When properly tuned, the use of file system caching can drastically reduce the number of I/O requests which must wait to be serviced by the SSD. Unfortunately, choosing the correct cache configuration for peak performance is no mean feat. This is particularly true of parallel file systems, which offer a wide variety of techniques for managing the many caches spread across the ionodes and cnodes. One technique with much potential is cooperative caching. Presented in [DWAP94] as a set of high performance caching algorithms for use within a network file system, cooperative caching attempts to improve performance through better management of multiple client and server caches. This basically includes the ability to retrieve data from remote client caches and the global control of a portion of the client caches. With the low latency provided by the interconnection network of a parallel machine, cooperative caching may be even better suited for use with a parallel file system.
For users interested in maximum I/O performance, the pairing of a high performance parallel file system with a language-level parallel I/O library, such as MPI-IO, is a natural choice.
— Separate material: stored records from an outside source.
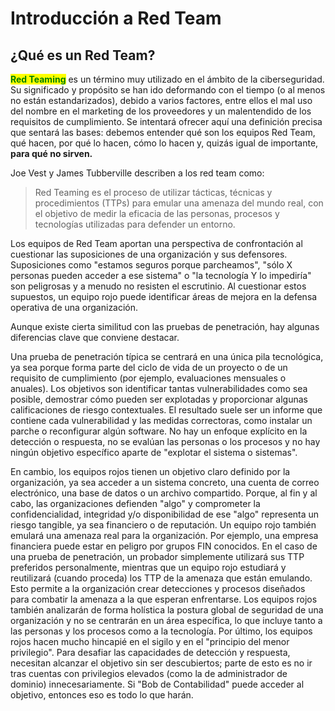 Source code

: # Introducción a Red Team

## ¿Qué es un Red Team?

<mark style="color:green;">**Red Teaming**</mark> es un término muy utilizado en el ámbito de la ciberseguridad. Su significado y propósito se han ido deformando con el tiempo (o al menos no están estandarizados), debido a varios factores, entre ellos el mal uso del nombre en el marketing de los proveedores y un malentendido de los requisitos de cumplimiento. Se intentará ofrecer aquí una definición precisa que sentará las bases: debemos entender qué son los equipos Red Team, qué hacen, por qué lo hacen, cómo lo hacen y, quizás igual de importante, **para qué no sirven.**

Joe Vest y James Tubberville describen a los red team como:

> Red Teaming es el proceso de utilizar tácticas, técnicas y procedimientos (TTPs) para emular una amenaza del mundo real, con el objetivo de medir la eficacia de las personas, procesos y tecnologías utilizadas para defender un entorno.

Los equipos de Red Team aportan una perspectiva de confrontación al cuestionar las suposiciones de una organización y sus defensores. Suposiciones como "estamos seguros porque parcheamos", "sólo X personas pueden acceder a ese sistema" o "la tecnología Y lo impediría" son peligrosas y a menudo no resisten el escrutinio. Al cuestionar estos supuestos, un equipo rojo puede identificar áreas de mejora en la defensa operativa de una organización.

Aunque existe cierta similitud con las pruebas de penetración, hay algunas diferencias clave que conviene destacar.

Una prueba de penetración típica se centrará en una única pila tecnológica, ya sea porque forma parte del ciclo de vida de un proyecto o de un requisito de cumplimiento (por ejemplo, evaluaciones mensuales o anuales). Los objetivos son identificar tantas vulnerabilidades como sea posible, demostrar cómo pueden ser explotadas y proporcionar algunas calificaciones de riesgo contextuales. El resultado suele ser un informe que contiene cada vulnerabilidad y las medidas correctoras, como instalar un parche o reconfigurar algún software. No hay un enfoque explícito en la detección o respuesta, no se evalúan las personas o los procesos y no hay ningún objetivo específico aparte de "explotar el sistema o sistemas".

En cambio, los equipos rojos tienen un objetivo claro definido por la organización, ya sea acceder a un sistema concreto, una cuenta de correo electrónico, una base de datos o un archivo compartido. Porque, al fin y al cabo, las organizaciones defienden "algo" y comprometer la confidencialidad, integridad y/o disponibilidad de ese "algo" representa un riesgo tangible, ya sea financiero o de reputación. Un equipo rojo también emulará una amenaza real para la organización. Por ejemplo, una empresa financiera puede estar en peligro por grupos FIN conocidos. En el caso de una prueba de penetración, un probador simplemente utilizará sus TTP preferidos personalmente, mientras que un equipo rojo estudiará y reutilizará (cuando proceda) los TTP de la amenaza que están emulando. Esto permite a la organización crear detecciones y procesos diseñados para combatir la amenaza a la que esperan enfrentarse. Los equipos rojos también analizarán de forma holística la postura global de seguridad de una organización y no se centrarán en un área específica, lo que incluye tanto a las personas y los procesos como a la tecnología. Por último, los equipos rojos hacen mucho hincapié en el sigilo y en el "principio del menor privilegio". Para desafiar las capacidades de detección y respuesta, necesitan alcanzar el objetivo sin ser descubiertos; parte de esto es no ir tras cuentas con privilegios elevados (como la de administrador de dominio) innecesariamente. Si "Bob de Contabilidad" puede acceder al objetivo, entonces eso es todo lo que harán.





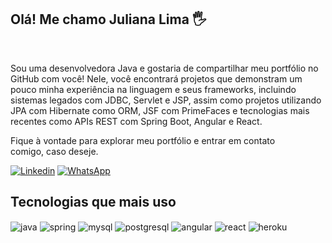 ## Olá! Me chamo Juliana Lima 🖐️

<br>

Sou uma desenvolvedora Java e gostaria de compartilhar meu portfólio no GitHub com você! Nele, você encontrará projetos que demonstram um pouco minha experiência na linguagem e seus frameworks, incluindo sistemas legados com JDBC, Servlet e JSP, assim como projetos utilizando JPA com Hibernate como ORM, JSF com PrimeFaces e tecnologias mais recentes como APIs REST com Spring Boot, Angular e React. 

Fique à vontade para explorar meu portfólio e entrar em contato comigo, caso deseje.
<br>

[![Linkedin](https://img.shields.io/badge/-LinkedIn-%230077B5?style=for-the-badge&logo=linkedin&logoColor=white)](https://www.linkedin.com/in/juliana-lima-b133b967)
[![WhatsApp](https://img.shields.io/badge/WhatsApp-25D366?style=for-the-badge&logo=whatsapp&logoColor=white)](https://contate.me/Juliana-Lima)


## Tecnologias que mais uso

<div style="display: inline_block">
  <img align="center" alt="java" src="https://img.shields.io/badge/Java-ED8B00?style=for-the-badge&logo=java&logoColor=white" />
  <img align="center" alt="spring" src="https://img.shields.io/badge/Spring-6DB33F?style=for-the-badge&logo=spring&logoColor=white" />
  <img align="center" alt="mysql" src="https://img.shields.io/badge/MySQL-00000F?style=for-the-badge&logo=mysql&logoColor=white" />
  <img align="center" alt="postgresql" src="https://img.shields.io/badge/PostgreSQL-316192?style=for-the-badge&logo=postgresql&logoColor=white" />
  <img align="center" alt="angular" src="https://img.shields.io/badge/Angular-DD0031?style=for-the-badge&logo=angular&logoColor=white" />
  <img align="center" alt="react" src="https://img.shields.io/badge/React-20232A?style=for-the-badge&logo=react&logoColor=61DAFB" />
  <img align="center" alt="heroku" src="https://img.shields.io/badge/Heroku-430098?style=for-the-badge&logo=heroku&logoColor=white" />
  
 
</div>

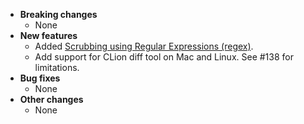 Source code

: <!-- See the [v.8.9.0 milestone](https://github.com/approvals/ApprovalTests.cpp/milestone/__MILESTONE_NUMBER__?closed=1) for the full list of changes. -->

* **Breaking changes**
    * None
* **New features**
    * Added [Scrubbing using Regular Expressions (regex)](/doc/how_tos/ScrubNonDeterministicOutput.md#regular-expressions-regex).
    * Add support for CLion diff tool on Mac and Linux. See #138 for limitations.
* **Bug fixes**
    * None
* **Other changes**
    * None
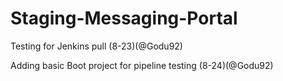 # Staging-Messaging-Portal

Testing for Jenkins pull (8-23)(@Godu92)

Adding basic Boot project for pipeline testing (8-24)(@Godu92)
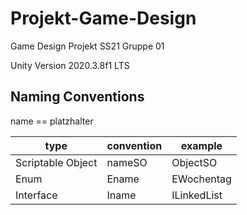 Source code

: # Projekt-Game-Design
Game Design Projekt SS21 Gruppe 01

Unity Version 2020.3.8f1 LTS


## Naming Conventions
name == platzhalter


type              | convention | example
---               | ---        | ---
Scriptable Object | nameSO     | ObjectSO
Enum              | Ename      | EWochentag
Interface         | Iname      | ILinkedList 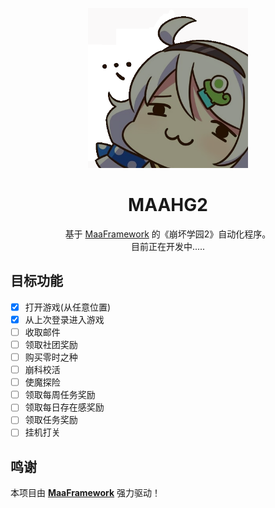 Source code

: <!-- markdownlint-disable MD033 MD041 -->
<p align="center">
  <img alt="LOGO" src="images/MAAHG2_logo.png" width="256" height="256" />
</p>

<div align="center">

# MAAHG2

基于 [MaaFramework](https://github.com/MaaXYZ/MaaFramework) 的《崩坏学园2》自动化程序。  
目前正在开发中.....
</div>

## 目标功能
- [X] 打开游戏(从任意位置)
- [X] 从上次登录进入游戏
- [ ] 收取邮件
- [ ] 领取社团奖励
- [ ] 购买零时之种
- [ ] 崩科校活
- [ ] 使魔探险
- [ ] 领取每周任务奖励
- [ ] 领取每日存在感奖励
- [ ] 领取任务奖励
- [ ] 挂机打关

## 鸣谢

本项目由 **[MaaFramework](https://github.com/MaaXYZ/MaaFramework)** 强力驱动！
MPI is a standard message passing library that provides a number of point-to-point and collective communication primitives [For93]. MPI-IO is a proposed extension to MPI to incorporate parallel I/O constructs [Com96]. The proposed constructs include both independent and collective I/O operations; asynchronous I/O calls; file access via independent file pointers, shared file pointers, and explicit offsets; and local and distributed datatype constructors,
The goal of our simulator is to provide a flexible environment for studying the performance, interaction, and design tradeoffs for these two central capabilities for high-performance I/O. In addition, support for parallel execution of the simulator will considerably reduce the turnaround time for the execution of detailed simulation models for complex system configurations and workloads.